Re: Code Point -- What is the integer?

From: Jukka K. Korpela (jkorpela@cs.tut.fi)
Date: Thu Apr 28 2005 - 12:03:38 CST

  • Next message: Kenneth Whistler: "Re: Code Point -- What is the integer?"

    On Wed, 27 Apr 2005, Sivakatirswami wrote:

    > "Unicode is this just a long series from One to over One Million and
    > there is a character in each place and the whole list includes all the
    > characters of all the languages known to man, past and present."

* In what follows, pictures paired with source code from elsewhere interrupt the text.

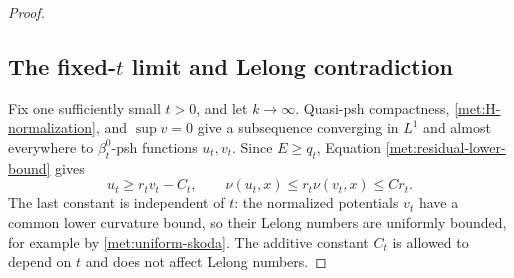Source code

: \documentclass[11pt,letterpaper]{article}
\theoremstyle{definition}
\theoremstyle{remark}
\begin{document}
\begin{proof}
\subsection*{The fixed-\texorpdfstring{$t$}{t} limit and Lelong contradiction}

Fix one sufficiently small \(t>0\), and let \(k\to\infty\).
Quasi-psh compactness, \eqref{met:H-normalization}, and \(\sup v=0\)
give a subsequence converging in \(L^1\) and almost everywhere to
\(\beta_t^0\)-psh functions \(u_t,v_t\).  Since \(E\geq q_t\),
Equation \eqref{met:residual-lower-bound} gives
\begin{equation}
 \label{met:limit-lelong-upper}
 u_t\geq r_tv_t-C_t,
 \qquad \nu(u_t,x)\leq r_t\nu(v_t,x)\leq C r_t.
\end{equation}
The last constant is independent of \(t\): the normalized potentials
\(v_t\) have a common lower curvature bound, so their Lelong numbers
are uniformly bounded, for example by \eqref{met:uniform-skoda}.
The additive constant \(C_t\) is allowed to depend on \(t\) and
does not affect Lelong numbers.


\end{proof}
\end{document}
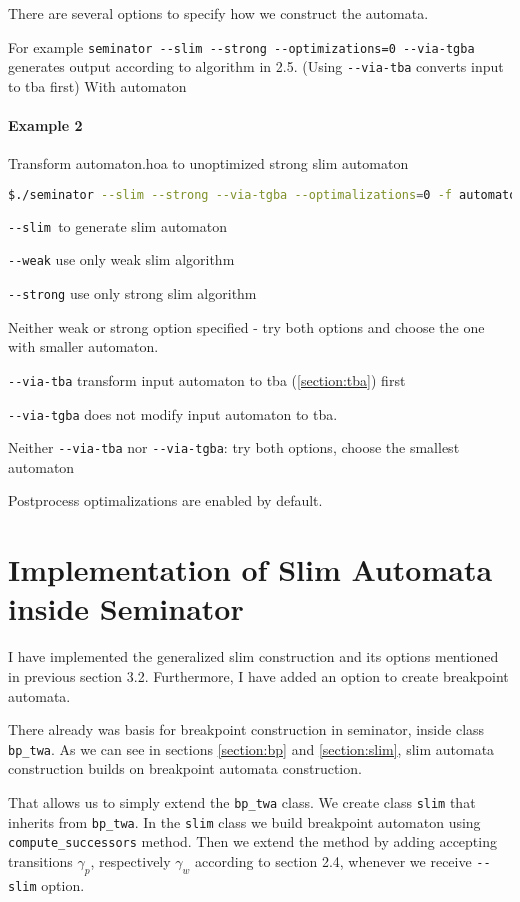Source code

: \documentclass[
	digital
nolof, nolot
]{fithesis3}
\begin{document}
		There are several options to specify how we construct the automata.
		
		For example \texttt{seminator -{}-slim -{}-strong -{}-optimizations=0 -{}-via-tgba} generates output according to algorithm in 2.5. (Using \texttt{-{}-via-tba} converts input to tba first) With automaton
		
		
		\paragraph{Example 2}
		Transform automaton.hoa to unoptimized strong slim automaton
		\begin{lstlisting}[language=bash]
$./seminator --slim --strong --via-tgba --optimalizations=0 -f automaton.hoa
		\end{lstlisting}
		
		 
		
		\texttt{-{}-slim }to generate slim automaton
		
		\texttt{-{}-weak} use only weak slim algorithm
		
		\texttt{-{}-strong} use only strong slim algorithm
		
		Neither weak or strong option specified - try both options  and choose the one with smaller automaton.
		
		\texttt{-{}-via-tba} transform input automaton to tba (\ref{section:tba}) first
		
		\texttt{-{}-via-tgba} does not modify input automaton to tba.
		
		Neither \texttt{-{}-via-tba} nor \texttt{-{}-via-tgba}: try both options, choose the smallest automaton
		
		Postprocess optimalizations are enabled by default.
		
		
	\section{Implementation of Slim Automata inside Seminator}
	I have implemented the generalized slim construction and its options mentioned in previous section 3.2. Furthermore, I have added an option to create breakpoint automata.
	
	There already was basis for breakpoint construction in seminator, inside class \texttt{bp\_twa}.
	As we can see in sections \ref{section:bp} and \ref{section:slim}, slim automata construction builds on breakpoint automata construction.
	
	That allows us to simply extend the \texttt{bp\_twa} class.
	We create class \texttt{slim} that inherits from \texttt{bp\_twa}.
	In the \texttt{slim} class we build breakpoint automaton using \texttt{compute\_successors} method.
	Then we extend the method by adding accepting transitions $\gamma_p$, respectively $\gamma_w$ according to section 2.4, whenever we receive \texttt{-{}-slim} option.
	
\end{document}
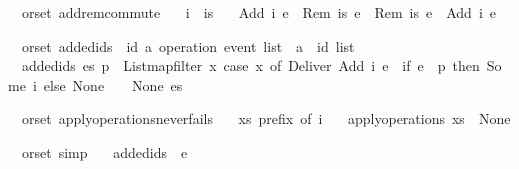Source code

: \begin{isabellebody}
\isamarkupfalse%
\ {\isacharparenleft}\ orset{\isacharparenright}\ add{\isacharunderscore}rem{\isacharunderscore}commute{\isacharcolon}\isanewline
\ \ \ {\isachardoublequoteopen}i\ {\isasymnotin}\ is{\isachardoublequoteclose}\isanewline
\ \ \ {\isachardoublequoteopen}{\isasymlangle}Add\ i\ e{}{\isasymrangle}\ {\isasymrhd}\ {\isasymlangle}Rem\ is\ e{}{\isasymrangle}\ {\isacharequal}\ {\isasymlangle}Rem\ is\ e{}{\isasymrangle}\ {\isasymrhd}\ {\isasymlangle}Add\ i\ e{}{\isasymrangle}{\isachardoublequoteclose}\isanewline
\end{isabellebody}

\begin{isabellebody}
\isamarkupfalse%
\ {\isacharparenleft}\ orset{\isacharparenright}\ added{\isacharunderscore}ids\ {\isacharcolon}{\isacharcolon}\ {\isachardoublequoteopen}{\isacharparenleft}{\isacharprime}id{\isacharcomma}\ {\isacharprime}a{\isacharparenright}\ operation\ event\ list\ {\isasymRightarrow}\ {\isacharprime}a\ {\isasymRightarrow}\ {\isacharprime}id\ list{\isachardoublequoteclose}\ \isanewline
\ \ {\isachardoublequoteopen}added{\isacharunderscore}ids\ es\ p\ {\isasymequiv}\ List{\isachardot}map{\isacharunderscore}filter\ {\isacharparenleft}{\isasymlambda}x{\isachardot}\ case\ x\ of\ Deliver\ {\isacharparenleft}Add\ i\ e{\isacharparenright}\ {\isasymRightarrow}\ if\ e\ {\isacharequal}\ p\ then\ Some\ i\ else\ None\ {\isacharbar}\ {\isacharunderscore}\ {\isasymRightarrow}\ None{\isacharparenright}\ es{\isachardoublequoteclose}\isanewline
\end{isabellebody}

\begin{isabellebody}
\isamarkupfalse%
\ {\isacharparenleft}\ orset{\isacharparenright}\ apply{\isacharunderscore}operations{\isacharunderscore}never{\isacharunderscore}fails{\isacharcolon}\isanewline
\ \ \ {\isachardoublequoteopen}xs\ prefix\ of\ i{\isachardoublequoteclose}\isanewline
\ \ \ {\isachardoublequoteopen}apply{\isacharunderscore}operations\ xs\ {\isasymnoteq}\ None{\isachardoublequoteclose}\isanewline
\end{isabellebody}

\begin{isabellebody}
\isamarkupfalse%
\ {\isacharparenleft}\ orset{\isacharparenright}\ {\isacharbrackleft}simp{\isacharbrackright}{\isacharcolon}\isanewline
\ \ \ {\isachardoublequoteopen}added{\isacharunderscore}ids\ {\isacharbrackleft}{\isacharbrackright}\ e\ {\isacharequal}\ {\isacharbrackleft}{\isacharbrackright}{\isachardoublequoteclose}\isanewline
\end{isabellebody}

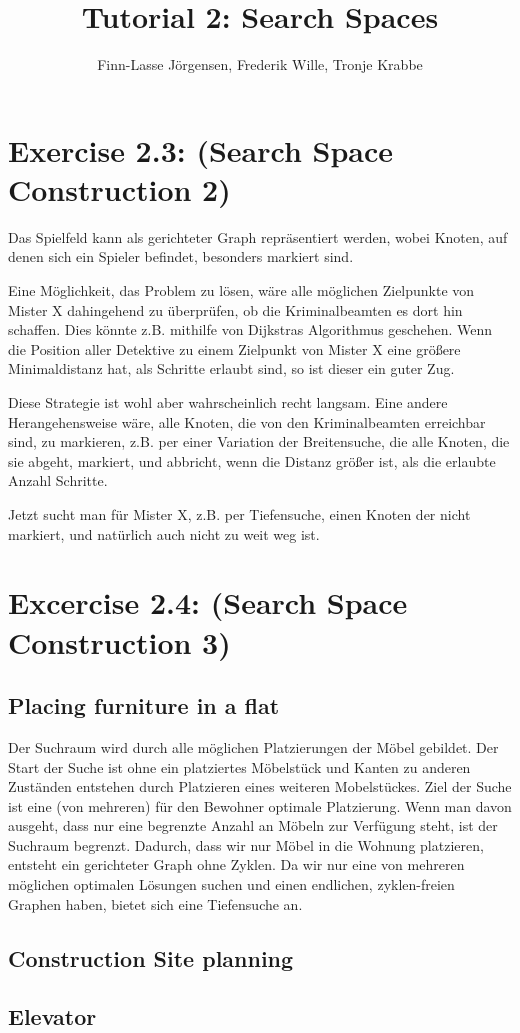 \documentclass[12pt,a4paper]{article}
\author{Finn-Lasse Jörgensen, Frederik Wille, Tronje Krabbe}
\title{Tutorial 2: Search Spaces}
\begin{document}
\maketitle


\section*{Exercise 2.3: (Search Space Construction 2)} %
Das Spielfeld kann als gerichteter Graph repräsentiert werden,
wobei Knoten, auf denen sich ein Spieler befindet, besonders
markiert sind.

Eine Möglichkeit, das Problem zu lösen, wäre alle möglichen Zielpunkte
von Mister X dahingehend zu überprüfen, ob die Kriminalbeamten
es dort hin schaffen. Dies könnte z.B. mithilfe von Dijkstras
Algorithmus geschehen. Wenn die Position aller Detektive zu einem
Zielpunkt von Mister X eine größere Minimaldistanz hat,
als Schritte erlaubt sind, so ist dieser ein guter Zug.

Diese Strategie ist wohl aber wahrscheinlich recht langsam.
Eine andere Herangehensweise wäre, alle Knoten, die von
den Kriminalbeamten erreichbar sind, zu markieren, z.B.
per einer Variation der Breitensuche, die alle Knoten, die sie abgeht,
markiert, und abbricht, wenn die Distanz größer ist, als
die erlaubte Anzahl Schritte.

Jetzt sucht man für Mister X, z.B. per Tiefensuche,
einen Knoten der nicht markiert, und natürlich auch nicht zu
weit weg ist.

\section*{Excercise 2.4: (Search Space Construction 3)}
\subsection*{Placing furniture in a flat}
Der Suchraum wird durch alle möglichen Platzierungen der Möbel gebildet. Der Start der Suche ist ohne ein platziertes Möbelstück und Kanten zu anderen Zuständen entstehen durch Platzieren eines weiteren Mobelstückes.
Ziel der Suche ist eine (von mehreren) für den Bewohner optimale Platzierung.
Wenn man davon ausgeht, dass nur eine begrenzte Anzahl an Möbeln zur Verfügung steht, ist der Suchraum begrenzt. Dadurch, dass wir nur Möbel in die Wohnung platzieren, entsteht ein gerichteter Graph ohne Zyklen.
Da wir nur eine von mehreren möglichen optimalen Lösungen suchen und einen endlichen, zyklen-freien Graphen haben, bietet sich eine Tiefensuche an.
\subsection*{Construction Site planning}

\subsection*{Elevator}
\end{document}
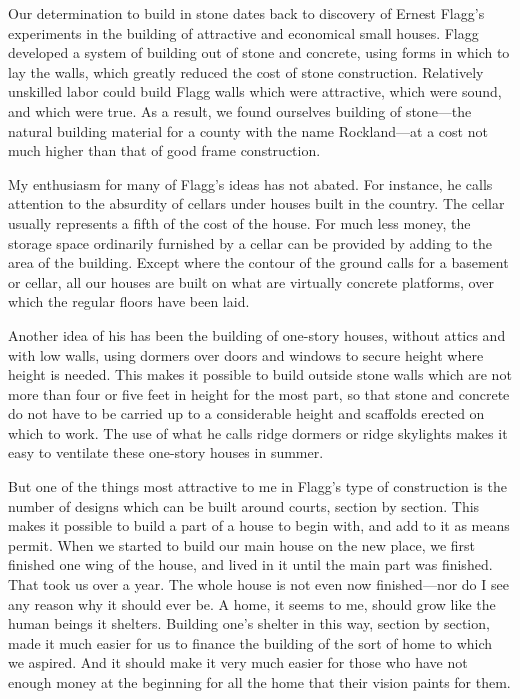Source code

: \documentclass{book}
\begin{document}
Our determination to build in stone dates back to discovery of Ernest Flagg’s experiments in the building of attractive and economical small houses. Flagg developed a system of building out of stone and concrete, using forms in which to lay the walls, which greatly reduced the cost of stone construction. Relatively unskilled labor could build Flagg walls which were attractive, which were sound, and which were true. As a result, we found ourselves building of stone—the natural building material for a county with the name Rockland—at a cost not much higher than that of good frame construction.

My enthusiasm for many of Flagg’s ideas has not abated. For instance, he calls attention to the absurdity of cellars under houses built in the country. The cellar usually represents a fifth of the cost of the house. For much less money, the storage space ordinarily furnished by a cellar can be provided by adding to the area of the building. Except where the contour of the ground calls for a basement or cellar, all our houses are built on what are virtually concrete platforms, over which the regular floors have been laid.

Another idea of his has been the building of one-story houses, without attics and with low walls, using dormers over doors and windows to secure height where height is needed. This makes it possible to build outside stone walls which are not more than four or five feet in height for the most part, so that stone and concrete do not have to be carried up to a considerable height and scaffolds erected on which to work. The use of what he calls ridge dormers or ridge skylights makes it easy to ventilate these one-story houses in summer.

But one of the things most attractive to me in Flagg’s type of construction is the number of designs which can be built around courts, section by section. This makes it possible to build a part of a house to begin with, and add to it as means permit. When we started to build our main house on the new place, we first finished one wing of the house, and lived in it until the main part was finished. That took us over a year. The whole house is not even now finished—nor do I see any reason why it should ever be. A home, it seems to me, should grow like the human beings it shelters. Building one’s shelter in this way, section by section, made it much easier for us to finance the building of the sort of home to which we aspired. And it should make it very much easier for those who have not enough money at the beginning for all the home that their vision paints for them.
\end{document}
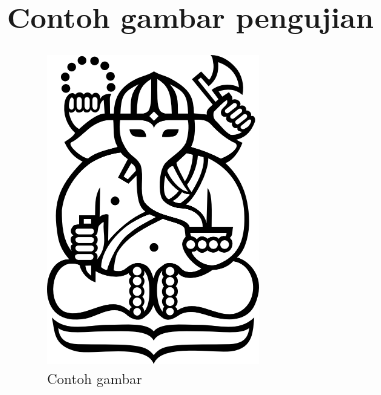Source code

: \chapter{Contoh gambar pengujian}

\begin{figure}[ht]
  \centering
  \includegraphics[width=0.5\textwidth]{resources/cover-ganesha.jpg}
  \caption{Contoh gambar}
\end{figure}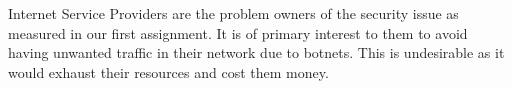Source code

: Internet Service Providers are the problem owners of the security issue as measured in our first assignment. It is of primary interest to them to avoid having unwanted traffic in their network due to botnets. This is undesirable as it would exhaust their resources and cost them money.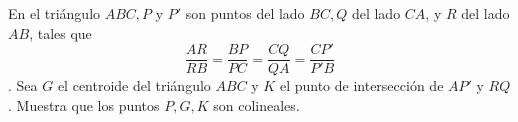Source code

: En el triángulo $ABC, P$ y $P'$ son puntos del lado $BC, Q$ del lado $CA$, y $R $ del lado $AB$, tales que \[\frac{AR}{RB}=\frac{BP}{PC}=\frac{CQ}{QA}=\frac{CP'}{P'B}\] . Sea $G$ el centroide del triángulo $ABC$ y $K$ el punto de intersección de $AP'$ y $RQ$. Muestra que los puntos $P,G,K$ son colineales. 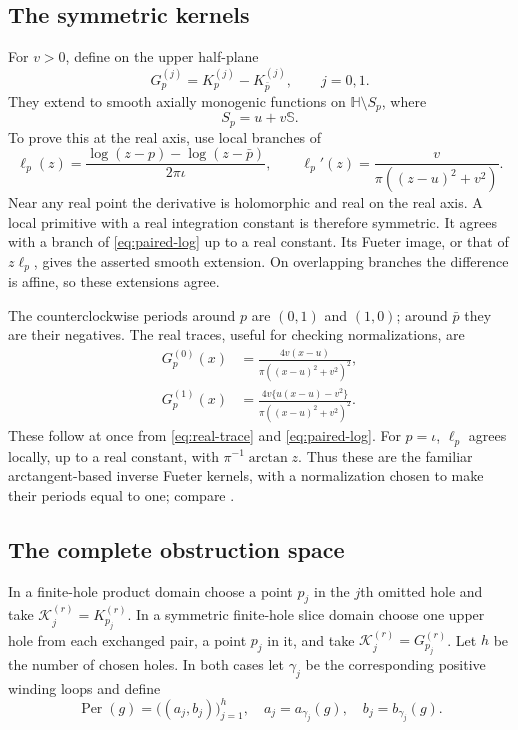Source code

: \documentclass[11pt,a4paper]{article}
\numberwithin{equation}{section}
\theoremstyle{definition}
\theoremstyle{remark}
\newcommand{\HH}{\mathbb H}
\newcommand{\SSS}{\mathbb S}
\newcommand{\Per}{\operatorname{Per}}
\begin{document}
\subsection{The symmetric kernels}
For $v>0$, define on the upper half-plane
\begin{equation}\label{eq:G-definition}
 G_p^{(j)}=K_p^{(j)}-K_{\bar p}^{(j)},\qquad j=0,1.
\end{equation}
They extend to smooth axially monogenic functions on
$\HH\setminus S_p$, where
\[
 S_p=u+v\SSS.
\]
To prove this at the real axis, use local branches of
\begin{equation}\label{eq:paired-log}
 \ell_p(z)=\frac{\log(z-p)-\log(z-\bar p)}{2\pi\iota},\qquad
 \ell_p'(z)=\frac{v}{\pi((z-u)^2+v^2)}.
\end{equation}
Near any real point the derivative is holomorphic and real on the real axis.
A local primitive with a real integration constant is therefore symmetric.
It agrees with a branch of \eqref{eq:paired-log} up to a real constant. Its
Fueter image, or that of $z\ell_p$, gives the asserted smooth extension.
On overlapping branches the difference is affine, so these extensions agree.

The counterclockwise periods around $p$ are $(0,1)$ and $(1,0)$; around
$\bar p$ they are their negatives. The real traces, useful for checking
normalizations, are
\begin{align}
 G_p^{(0)}(x)&=\frac{4v(x-u)}{\pi((x-u)^2+v^2)^2},\label{eq:G0-real}\\
 G_p^{(1)}(x)&=\frac{4v\{u(x-u)-v^2\}}
                    {\pi((x-u)^2+v^2)^2}.\label{eq:G1-real}
\end{align}
These follow at once from \eqref{eq:real-trace} and \eqref{eq:paired-log}.
For $p=\iota$, $\ell_p$ agrees locally, up to a real constant, with
$\pi^{-1}\arctan z$. Thus these are the familiar arctangent-based inverse
Fueter kernels, with a normalization chosen to make their periods equal to
one; compare \cite[Example~2]{CPSS}.

\subsection{The complete obstruction space}
In a finite-hole product domain choose a point $p_j$ in the $j$th omitted hole
and take $\mathcal K_j^{(r)}=K_{p_j}^{(r)}$. In a symmetric finite-hole slice
domain choose one upper hole from each exchanged pair, a point $p_j$ in it,
and take $\mathcal K_j^{(r)}=G_{p_j}^{(r)}$. Let $h$ be the number of chosen
holes. In both cases let $\gamma_j$ be the corresponding positive winding
loops and define
\begin{equation}\label{eq:Per-finite}
 \Per(g)=\bigl((a_j,b_j)\bigr)_{j=1}^h,
 \quad a_j=a_{\gamma_j}(g),\quad b_j=b_{\gamma_j}(g).
\end{equation}
\end{document}
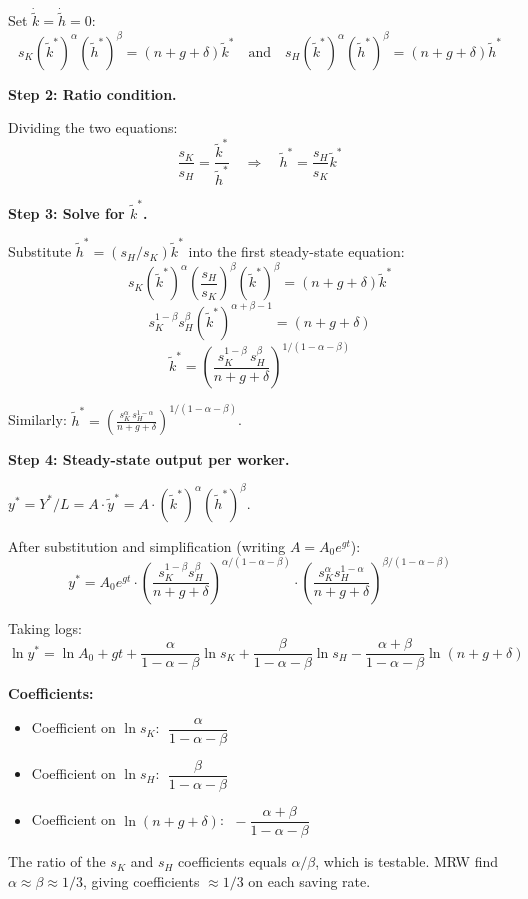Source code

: \documentclass[a4paper,11pt]{article}
\newcommand{\ktilde}{\tilde{k}}
\newcommand{\ytilde}{\tilde{y}}
\begin{document}
\begin{enumerate}[label=\textbf{(\arabic*)},leftmargin=*]
\begin{answerbox}
Set $\dot{\ktilde} = \dot{\tilde{h}} = 0$:
\[
  s_K (\ktilde^*)^{\alpha}(\tilde{h}^*)^{\beta} = (n+g+\delta)\ktilde^*
  \quad\text{and}\quad
  s_H (\ktilde^*)^{\alpha}(\tilde{h}^*)^{\beta} = (n+g+\delta)\tilde{h}^*
\]

\textbf{Step 2: Ratio condition.}

Dividing the two equations:
\[
  \frac{s_K}{s_H} = \frac{\ktilde^*}{\tilde{h}^*} \quad \Longrightarrow \quad \tilde{h}^* = \frac{s_H}{s_K}\ktilde^*
\]

\textbf{Step 3: Solve for $\ktilde^*$.}

Substitute $\tilde{h}^* = (s_H/s_K)\ktilde^*$ into the first steady-state equation:
\[
  s_K (\ktilde^*)^{\alpha} \left(\frac{s_H}{s_K}\right)^{\!\beta} (\ktilde^*)^{\beta} = (n+g+\delta)\ktilde^*
\]
\[
  s_K^{1-\beta} s_H^{\beta} (\ktilde^*)^{\alpha+\beta-1} = (n+g+\delta)
\]
\[
  \boxed{\ktilde^* = \left(\frac{s_K^{1-\beta}\, s_H^{\beta}}{n+g+\delta}\right)^{\!1/(1-\alpha-\beta)}}
\]

Similarly: $\tilde{h}^* = \left(\frac{s_K^{\alpha}\,s_H^{1-\alpha}}{n+g+\delta}\right)^{1/(1-\alpha-\beta)}$.

\textbf{Step 4: Steady-state output per worker.}

$y^* = Y^*/L = A\cdot\ytilde^* = A\cdot(\ktilde^*)^\alpha(\tilde{h}^*)^\beta$.

After substitution and simplification (writing $A = A_0 e^{gt}$):
\[
  y^* = A_0 e^{gt} \cdot \left(\frac{s_K^{1-\beta} s_H^{\beta}}{n+g+\delta}\right)^{\!\alpha/(1-\alpha-\beta)}
  \cdot \left(\frac{s_K^{\alpha} s_H^{1-\alpha}}{n+g+\delta}\right)^{\!\beta/(1-\alpha-\beta)}
\]

Taking logs:
\[
  \boxed{\ln y^* = \ln A_0 + g t
    + \frac{\alpha}{1-\alpha-\beta}\ln s_K
    + \frac{\beta}{1-\alpha-\beta}\ln s_H
    - \frac{\alpha+\beta}{1-\alpha-\beta}\ln(n+g+\delta)}
\]

\textbf{Coefficients:}
\begin{itemize}
  \item Coefficient on $\ln s_K$: $\;\dfrac{\alpha}{1-\alpha-\beta}$
  \item Coefficient on $\ln s_H$: $\;\dfrac{\beta}{1-\alpha-\beta}$
  \item Coefficient on $\ln(n+g+\delta)$: $\;-\dfrac{\alpha+\beta}{1-\alpha-\beta}$
\end{itemize}
The ratio of the $s_K$ and $s_H$ coefficients equals $\alpha/\beta$, which is testable. MRW find $\alpha \approx \beta \approx 1/3$, giving coefficients $\approx 1/3$ on each saving rate.
\end{answerbox}


\end{enumerate}
\end{document}

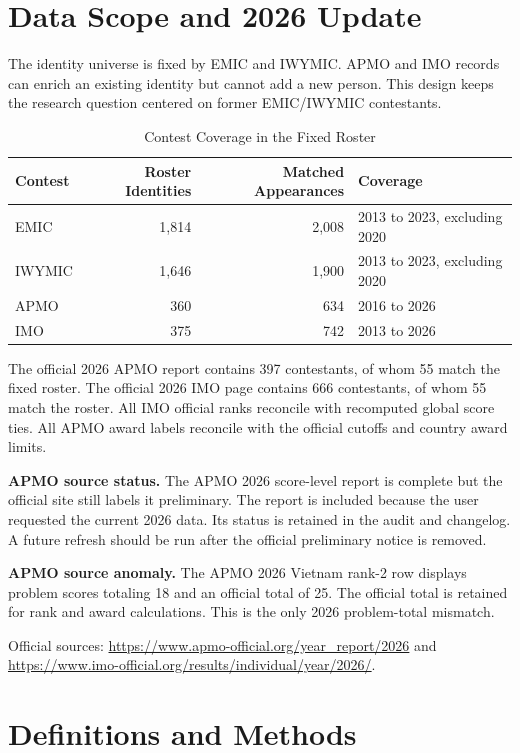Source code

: \documentclass[11pt]{article}
\begin{document}
\section{Data Scope and 2026 Update}

The identity universe is fixed by EMIC and IWYMIC. APMO and IMO records can enrich an existing identity but cannot add a new person. This design keeps the research question centered on former EMIC/IWYMIC contestants.

\begin{table}[H]
\centering
\caption{Contest Coverage in the Fixed Roster}
\begin{tabular}{lrrl}
\toprule
Contest & Roster Identities & Matched Appearances & Coverage \\
\midrule
EMIC & 1,814 & 2,008 & 2013 to 2023, excluding 2020 \\
IWYMIC & 1,646 & 1,900 & 2013 to 2023, excluding 2020 \\
APMO & 360 & 634 & 2016 to 2026 \\
IMO & 375 & 742 & 2013 to 2026 \\
\bottomrule
\end{tabular}
\end{table}

The official 2026 APMO report contains 397 contestants, of whom 55 match the fixed roster. The official 2026 IMO page contains 666 contestants, of whom 55 match the roster. All IMO official ranks reconcile with recomputed global score ties. All APMO award labels reconcile with the official cutoffs and country award limits.

\textbf{APMO source status.} The APMO 2026 score-level report is complete but the official site still labels it preliminary. The report is included because the user requested the current 2026 data. Its status is retained in the audit and changelog. A future refresh should be run after the official preliminary notice is removed.

\textbf{APMO source anomaly.} The APMO 2026 Vietnam rank-2 row displays problem scores totaling 18 and an official total of 25. The official total is retained for rank and award calculations. This is the only 2026 problem-total mismatch.

Official sources: \url{https://www.apmo-official.org/year_report/2026} and \url{https://www.imo-official.org/results/individual/year/2026/}.

\section{Definitions and Methods}
\end{document}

    That sounds like a useful "visualization", but it is not quite correct.
    It's a good starting point for an analysis:

    Unicode is an evolving standard, and new characters are added to it.
    It contains almost all characters used in living languages and writing
    systems, but not all historic characters or characters used in
    special notations (mathematics etc.). Besides, not all characters have a
    code point as such; some characters containing a diacritic mark can only
    be written as decomposed, i.e. as a base character followed by one or more
    combining diacritic marks.

    Not all places (code points) contain a character - most code points are
    currently unassigned, and some are explicitly defined as noncharacters.

    > I understand "004F" to be the hexadecimal representation for four
    > separate, 4-bit sequences.

    No, it is just a different (base 16) notation for an integer, and it
    postulates no particular implementation at bit level. It's simply a
    numeral. Unicode (and other character standards) mostly used hexadecimal
    notation for code points, partly due to the structure of the coding space.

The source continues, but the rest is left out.